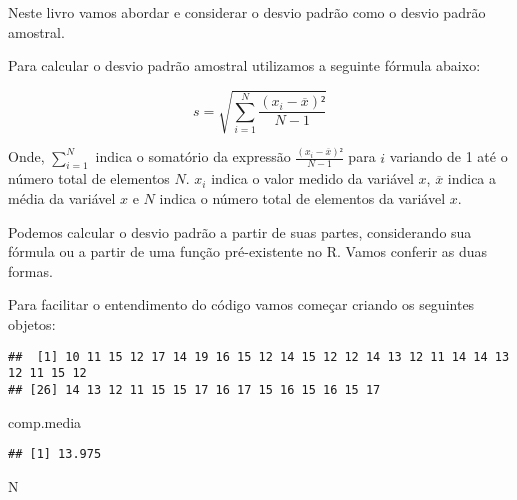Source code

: \documentclass[titlepage, oneside, openany, a4paper]{book}
\newenvironment{Shaded}{\begin{snugshade}}{\end{snugshade}}
\newcommand{\KeywordTok}[1]{\textcolor[rgb]{0.13,0.29,0.53}{\textbf{#1}}}
\newcommand{\NormalTok}[1]{#1}
\newcommand{\OperatorTok}[1]{\textcolor[rgb]{0.81,0.36,0.00}{\textbf{#1}}}
\newcommand{\StringTok}[1]{\textcolor[rgb]{0.31,0.60,0.02}{#1}}
\begin{document}
Neste livro vamos abordar e considerar o desvio padrão como o desvio padrão amostral.

Para calcular o desvio padrão amostral utilizamos a seguinte fórmula abaixo:

\[s = \sqrt{\sum^{N}_{i = 1}\frac{(x_{i}-\overline{x})²}{N-1}}\]

Onde, \(\sum^{N}_{i=1}\) indica o somatório da expressão \(\frac{(x_{i}-\overline{x})²}{N-1}\) para \(i\) variando de 1 até o número total de elementos \(N\). \(x_{i}\) indica o valor medido da variável \(x\), \(\overline{x}\) indica a média da variável \(x\) e \(N\) indica o número total de elementos da variável \(x\).

Podemos calcular o desvio padrão a partir de suas partes, considerando sua fórmula ou a partir de uma função pré-existente no R. Vamos conferir as duas formas.

Para facilitar o entendimento do código vamos começar criando os seguintes objetos:

\begin{Shaded}
\end{Shaded}

\begin{verbatim}
##  [1] 10 11 15 12 17 14 19 16 15 12 14 15 12 12 14 13 12 11 14 14 13 12 11 15 12
## [26] 14 13 12 11 15 15 17 16 17 15 16 15 16 15 17
\end{verbatim}

\begin{Shaded}
\begin{Highlighting}[]
\NormalTok{comp.media}
\end{Highlighting}
\end{Shaded}

\begin{verbatim}
## [1] 13.975
\end{verbatim}

\begin{Shaded}
\begin{Highlighting}[]
\NormalTok{N}
\end{Highlighting}
\end{Shaded}
\end{document}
--------------------
» **Exercise details**
Return the count of lines in the entries above that include the word "overline", without any added text.

» **Exercise output**
2